◆ **EXERCISE INSTRUCTIONS**
Go through the records line by line from the top and repeat each one exactly, ending with the line that contains "# La vérité".

[Extracted records]
■ ■ ■ ■ ■ ■ ■
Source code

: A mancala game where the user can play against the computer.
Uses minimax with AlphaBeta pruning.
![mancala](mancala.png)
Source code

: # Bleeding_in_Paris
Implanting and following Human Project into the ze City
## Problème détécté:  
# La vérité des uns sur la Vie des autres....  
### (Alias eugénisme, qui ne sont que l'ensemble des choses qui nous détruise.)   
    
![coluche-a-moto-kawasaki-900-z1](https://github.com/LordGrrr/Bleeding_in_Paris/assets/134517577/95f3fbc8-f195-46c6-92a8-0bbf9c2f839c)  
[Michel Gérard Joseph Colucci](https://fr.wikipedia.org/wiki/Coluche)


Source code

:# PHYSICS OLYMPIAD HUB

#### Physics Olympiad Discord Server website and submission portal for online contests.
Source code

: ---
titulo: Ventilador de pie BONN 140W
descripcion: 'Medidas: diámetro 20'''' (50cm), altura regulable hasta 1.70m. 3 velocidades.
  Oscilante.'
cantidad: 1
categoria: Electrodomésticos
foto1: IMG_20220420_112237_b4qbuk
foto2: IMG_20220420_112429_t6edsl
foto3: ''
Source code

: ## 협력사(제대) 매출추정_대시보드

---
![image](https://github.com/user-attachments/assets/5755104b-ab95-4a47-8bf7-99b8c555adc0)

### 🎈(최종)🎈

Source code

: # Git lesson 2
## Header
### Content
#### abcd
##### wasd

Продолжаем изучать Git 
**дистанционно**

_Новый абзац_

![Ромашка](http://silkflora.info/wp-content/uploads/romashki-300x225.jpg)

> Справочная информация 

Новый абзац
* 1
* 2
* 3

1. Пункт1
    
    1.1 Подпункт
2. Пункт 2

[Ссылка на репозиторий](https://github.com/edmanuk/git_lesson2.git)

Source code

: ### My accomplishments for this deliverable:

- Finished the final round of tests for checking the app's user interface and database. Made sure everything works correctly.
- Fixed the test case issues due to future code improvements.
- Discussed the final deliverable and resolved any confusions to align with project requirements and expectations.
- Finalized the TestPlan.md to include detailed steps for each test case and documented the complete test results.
■ ■ ■ ■ ■ ■ ■
◆ **OUTPUT FOR THIS TASK**
Source code

: A mancala game where the user can play against the computer.
Uses minimax with AlphaBeta pruning.
![mancala](mancala.png)
Source code

: # Bleeding_in_Paris
Implanting and following Human Project into the ze City
## Problème détécté:  
# La vérité des uns sur la Vie des autres....  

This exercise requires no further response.